As discussed above, the ALJ did not find Plaintiff's assertions of limitations due to medication side-effects or mental impairments to be valid or supported by the evidence in the record. See supra Discussion, Part III.A-B. As a result, there was no error in the ALJ's hypothetical questions to the VE which did not include Plaintiff's alleged medication side-effects or mental impairments. Rollins v. Massanari, 261 F.3d 853, 857 (9th Cir. 2001) ("Because the ALJ included all of the limitations that he found to exist, and because his findings were supported by substantial evidence, the ALJ did not err in omitting the other limitations that Rollins had claimed, but had failed to prove.") Additionally, the the ALJ did not find Plaintiff's assertions of subjective symptoms to be credible. (AR at 15.) The ALJ also properly relied upon the findings of the consultative physicians in determining Plaintiff's RFC. See supra Discussion, Section III.A. Further, the ALJ specifically provided the VE with a hypothetical question regarding Plaintiff's functional abilities by asking the VE how Plaintiff's past relevant work would be limited by his ability to perform simple, repetitive tasks. (AR at 250.) As a result, there was no error in the ALJ's hypothetical question to the VE which included the limitations the ALJ found to exist. Magallanes, 881 F.2d at 756; Copeland, 861 F.2d at 540; Martinez, 807 F.2d at 773-74.

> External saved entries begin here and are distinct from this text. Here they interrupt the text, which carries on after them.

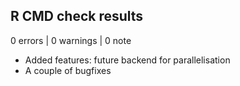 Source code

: ## R CMD check results

0 errors | 0 warnings | 0 note

* Added features: future backend for parallelisation
* A couple of bugfixes
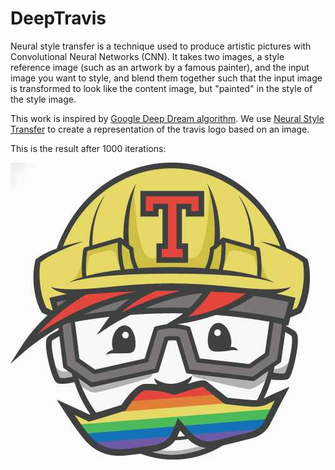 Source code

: # DeepTravis

Neural style transfer is a technique used to produce artistic pictures with Convolutional Neural Networks (CNN).  It takes two images, a style reference image (such as an artwork by a famous painter), and the input image you want to style, and blend them together such that the input image is transformed to look like the content image, but "painted" in the style of the style image.

This work is inspired by [Google Deep Dream algorithm](https://en.wikipedia.org/wiki/DeepDream). We use [Neural Style Transfer](https://en.wikipedia.org/wiki/Neural_Style_Transfer) to create a representation of the travis logo based on an image.

This is the result after 1000 iterations: 

![Screenshot](/participants/cesarsv/DeepTravis/img/travis-logo.jpg)



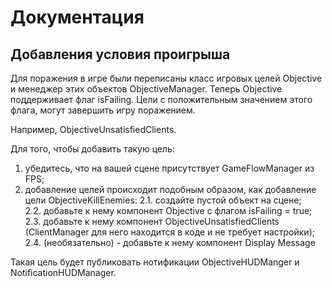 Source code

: # Документация

## Добавления условия проигрыша

Для поражения в игре были переписаны класс игровых целей Objective и менеджер этих объектов ObjectiveManager. Теперь Objective поддерживает флаг isFailing. Цели с положительным значением этого флага, могут завершить игру поражением.

Например, ObjectiveUnsatisfiedClients.

Для того, чтобы добавить такую цель:
 1. убедитесь, что на вашей сцене присутствует GameFlowManager из FPS;
 2. добавление целей происходит подобным образом, как добавление цели ObjectiveKillEnemies:
  2.1. создайте пустой объект на сцене;  
  2.2. добавьте к нему компонент Objective с флагом isFailing = true;  
  2.3. добавьте к нему компонент ObjectiveUnsatisfiedClients (ClientManager для него находится в коде и не требует настройки);  
  2.4. (необязательно) - добавьте к нему компонент Display Message

Такая цель будет публиковать нотификации ObjectiveHUDManger и NotificationHUDManager. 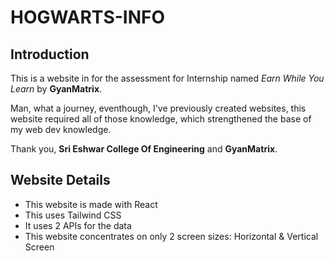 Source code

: # HOGWARTS-INFO

## Introduction

This is a website in for the assessment for Internship named _Earn While You Learn_ by **GyanMatrix**.

Man, what a journey, eventhough, I've previously created websites, this website required all of those knowledge, which strengthened the base of my web dev knowledge.

Thank you, **Sri Eshwar College Of Engineering** and **GyanMatrix**.

## Website Details

- This website is made with React
- This uses Tailwind CSS
- It uses 2 APIs for the data
- This website concentrates on only 2 screen sizes: Horizontal & Vertical Screen
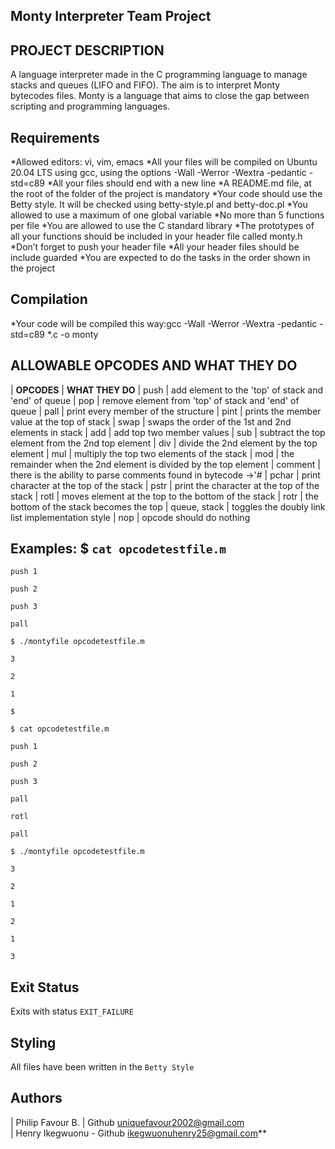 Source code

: ## Monty Interpreter Team Project

## PROJECT DESCRIPTION
A language interpreter made in the C programming language to manage stacks and queues (LIFO and FIFO). The aim is to interpret Monty bytecodes files. Monty is a language that aims to close the gap between scripting and programming languages.

## Requirements
*Allowed editors: vi, vim, emacs
*All your files will be compiled on Ubuntu 20.04 LTS using gcc, using the options -Wall -Werror -Wextra -pedantic -std=c89
*All your files should end with a new line
*A README.md file, at the root of the folder of the project is mandatory
*Your code should use the Betty style. It will be checked using betty-style.pl and betty-doc.pl
*You allowed to use a maximum of one global variable
*No more than 5 functions per file
*You are allowed to use the C standard library
*The prototypes of all your functions should be included in your header file called monty.h
*Don’t forget to push your header file
*All your header files should be include guarded
*You are expected to do the tasks in the order shown in the project

## Compilation
*Your code will be compiled this way:gcc -Wall -Werror -Wextra -pedantic -std=c89 *.c -o monty

## ALLOWABLE OPCODES AND WHAT THEY DO
| **OPCODES**	| **WHAT THEY DO**
| push		| add element to the 'top' of stack and 'end' of queue
| pop		| remove element from 'top' of stack and 'end' of queue
| pall		| print every member of the structure
| pint		| prints the member value at the top of stack
| swap		| swaps the order of the 1st and 2nd elements in stack
| add		| add top two member values
| sub		| subtract the top element from the 2nd top element
| div		| divide the 2nd element by the top element
| mul		| multiply the top two elements of the stack
| mod		| the remainder when the 2nd element is divided by the top element
| comment	| there is the ability to parse comments found in bytecode ->'#
| pchar		| print character at the top of the stack
| pstr		| print the character at the top of the stack
| rotl		| moves element at the top to the bottom of the stack
| rotr		| the bottom of the stack becomes the top
| queue, stack	| toggles the doubly link list implementation style
| nop		| opcode should do nothing

## Examples: $ `cat opcodetestfile.m`

`push 1`

`push 2`

`push 3`

`pall`

`$ ./montyfile opcodetestfile.m`

`3`

`2`

`1`

`$`

`$ cat opcodetestfile.m`

`push 1`

`push 2`

`push 3`

`pall`

`rotl`

`pall`

`$ ./montyfile opcodetestfile.m`

`3`

`2`

`1`

`2`

`1`

`3`

## Exit Status
Exits with status `EXIT_FAILURE`

## Styling
All files have been written in the `Betty Style`

## Authors
| Philip Favour B. | Github uniquefavour2002@gmail.com  
| Henry Ikegwuonu - Github ikegwuonuhenry25@gmail.com**

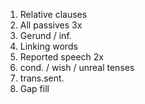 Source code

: 1. Relative clauses
2. All passives 3x
3. Gerund / inf.
4. Linking words
5. Reported speech 2x
6. cond. / wish / unreal tenses
7. trans.sent.
8. Gap fill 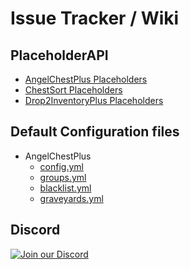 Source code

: # Issue Tracker / Wiki

## PlaceholderAPI
- [AngelChestPlus Placeholders](https://github.com/JEFF-Media-GbR/issue-tracker/wiki/AngelChest-PlaceholderAPI)
- [ChestSort Placeholders](https://github.com/JEFF-Media-GbR/issue-tracker/wiki/ChestSort-PlaceholderAPI)
- [Drop2InventoryPlus Placeholders](https://github.com/JEFF-Media-GbR/issue-tracker/wiki/Drop2Inventory-Placeholders)

## Default Configuration files
- AngelChestPlus
  - [config.yml](https://github.com/JEFF-Media-GbR/issue-tracker/blob/main/Configuration%20Files/AngelChest/config.yml)
  - [groups.yml](https://github.com/JEFF-Media-GbR/issue-tracker/blob/main/Configuration%20Files/AngelChest/groups.yml)
  - [blacklist.yml](https://github.com/JEFF-Media-GbR/issue-tracker/blob/main/Configuration%20Files/AngelChest/blacklist.yml)
  - [graveyards.yml](https://github.com/JEFF-Media-GbR/issue-tracker/blob/main/Configuration%20Files/AngelChest/graveyards.yml)

## Discord

[![Join our Discord](https://api.jeff-media.de/img/discord1.png)](https://discord.jeff-media.de)
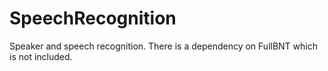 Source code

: SpeechRecognition
=================

Speaker and speech recognition. There is a dependency on FullBNT which is not included. 
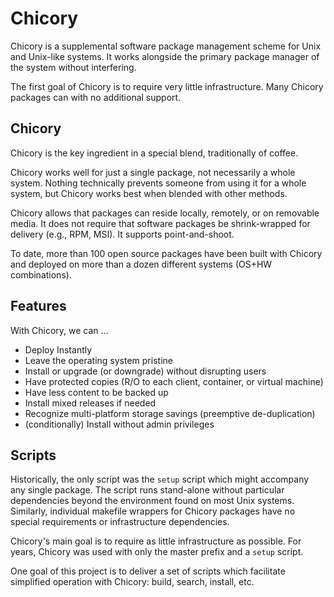 # Chicory

Chicory is a supplemental software package management scheme
for Unix and Unix-like systems. It works alongside the primary
package manager of the system without interfering.

The first goal of Chicory is to require very little infrastructure.
Many Chicory packages can with no additional support.

## Chicory

Chicory is the key ingredient in a special blend, traditionally of coffee. 

Chicory works well for just a single package, not necessarily a whole
system. Nothing technically prevents someone from using it for a whole
system, but Chicory works best when blended with other methods.

Chicory allows that packages can reside locally, remotely, or on removable
media. It does not require that software packages be shrink-wrapped
for delivery (e.g., RPM, MSI). It supports point-and-shoot.

To date, more than 100 open source packages have been built with Chicory
and deployed on more than a dozen different systems (OS+HW combinations).

## Features

With Chicory, we can … 

* Deploy Instantly
* Leave the operating system pristine
* Install or upgrade (or downgrade) without disrupting users
* Have protected copies (R/O to each client, container, or virtual machine)
* Have less content to be backed up
* Install mixed releases if needed
* Recognize multi-platform storage savings (preemptive de-duplication)
* (conditionally) Install without admin privileges

## Scripts

Historically, the only script was the `setup` script which might accompany
any single package. The script runs stand-alone without particular
dependencies beyond the environment found on most Unix systems. Similarly,
individual makefile wrappers for Chicory packages have no special
requirements or infrastructure dependencies.

Chicory's main goal is to require as little infrastructure as possible.
For years, Chicory was used with only the master prefix and a `setup` script.

One goal of this project is to deliver a set of scripts which facilitate
simplified operation with Chicory: build, search, install, etc.


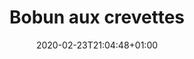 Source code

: ---
layout: recipe
date: 2020-02-23T21:04:48+01:00
draft: false    
title:  "Bobun aux crevettes" # The title of your awesome recipe
image:   ./bobun-crevettes.jpg # Name of image in recipe bundle
#imagecredit: https://placekitten.com/600/800 # URL to image source page, website, or creator
YouTubeID:  # The F2SYDXV1W1w part of https://www.youtube.com/watch?v=F2SYDXV1W1w
authorName: # Name of the recipe/article author
authorURL: # URL of their home website
sourceName: # Name of the source website
sourceURL: # Actual URL of the recipe itself
catégories: plat # The type of meal or course your recipe is about. For example: "dinner", "entree", or "dessert".
tags:
  - automne
  - hiver
  - été
  - printemps
  - asiat
yield: 6 euros
prepTime: 30 min
cookTime: 10 min

ingredients:
- 10 crevettes
- 2 càc de curry
- 5g de Champignons noirs déshydratés
- 1 Oignon rouge
- Vinaire de riz
- Sucre
- 1/2 concombre
- 10 feuilles de coriandre fraîche
- 10 feuilles de menthe fraiche
- 1 baton de citronnelle
- 1 branche de céleri
- 1 gousse d'ail
- Sauce Nuoc mam
- Sauce kikkoman
- 200g de vermicelles de riz
- 1/2 grenade
- 4 càs de graines de chia 
- 15g de pistaches
directions:
- Epluchez l'oignon et émincez-le finement. Puis, faites le mariner dans un bol avec du vinaigre et du sucre le temps de toute la préparation. Remuez le mélange de temps en temps. 
- Faites gonfler les champignons noirs dans de l'eau chaude.
- Décortiquez les crevettes et récupérez les têtes pour faire un bouillon. 
- Dans une casserole, faites bouillir de l'eau avec du sel, les têtes de crevettes, les feuilles de la branche de céleri, de la sauce kikkoman, et une gousse d'ail
- Décortiquez la grenade et récupérez les grains. 
- Emincez finement la branche de céleri, et les champignons noirs égouttés, coupez en rondelle le concombre.
- Dans une poêle faites chauffez les crevettes et assaisonnez les avec du curry.
- Une fois que le bouillon est bien aromatisé, passez le au chinois pour récupérer le jus. Trempez dans ce jus chaud les vermicelles.
- Égouttez ensuite les vermicelles. Déposez-les au centre d'une assiette creuse et disposez autour tous les légumes (céleri, concombre,champignons, oignon et grenade) et les crevettes. Ciselez par-dessus les feuilles de menthe et de coriandre et parsemez le tout de pistaches grillées et de graines de chia. 

--- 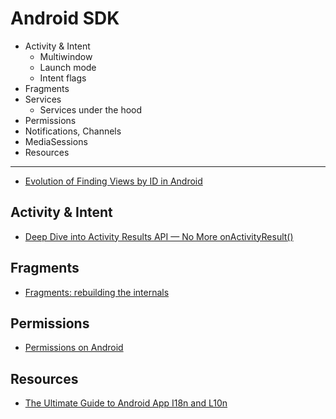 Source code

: 
# Android SDK

- Activity & Intent
  - Multiwindow 
  - Launch mode
  - Intent flags
- Fragments
- Services
  - Services under the hood
- Permissions
- Notifications, Channels
- MediaSessions
- Resources

___

- [Evolution of Finding Views by ID in Android](https://android.jlelse.eu/evolution-of-finding-views-android-98b8ef5b9249)

## Activity & Intent

- [Deep Dive into Activity Results API — No More onActivityResult()](https://android.jlelse.eu/activity-results-api-69be5a225e86)

## Fragments

- [Fragments: rebuilding the internals](https://medium.com/androiddevelopers/fragments-rebuilding-the-internals-61913f8bf48e)

## Permissions

- [Permissions on Android](https://developer.android.com/guide/topics/permissions/overview)


## Resources
- [The Ultimate Guide to Android App I18n and L10n](https://proandroiddev.com/the-ultimate-guide-to-android-app-internationalization-and-localization-89b6c33fe741)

G. This Case Should Be Remanded for Further Proceedings

The law is well established that the decision whether to remand for further proceedings or simply to award benefits is within the discretion of the Court. See, e.g., Salvador v. Sullivan, 917 F.2d 13, 15 (9th Cir. 1990); McAllister, 888 F.2d at 603; Lewin v. Schweiker, 654 F.2d 631, 635 (9th. Cir. 1981). Remand is warranted where additional administrative proceedings could remedy defects in the decision. Lewin, 654 F.2d at 635. The Court finds that the ALJ committed legal error because he did not properly resolve the apparent conflict between the DOT reasoning level requirement and VE testimony regarding Plaintiff's past relevant work. Specifically, the ALJ did not elicit further VE testimony explaining how Plaintiff could be limited to simple, repetitive tasks and still be required to perform work at a Reasoning Level of three. Accordingly, it appears to the Court that this is an instance where further administrative proceedings would serve a useful purpose and remedy defects.

IV. ORDER

Pursuant to sentence four of 42 U.S.C. § 405(g),

IT THEREFORE IS ORDERED that Judgment be entered reversing the decision of the Commissioner of Social Security, and remanding this matter for further administrative proceedings consistent with this Memorandum Opinion.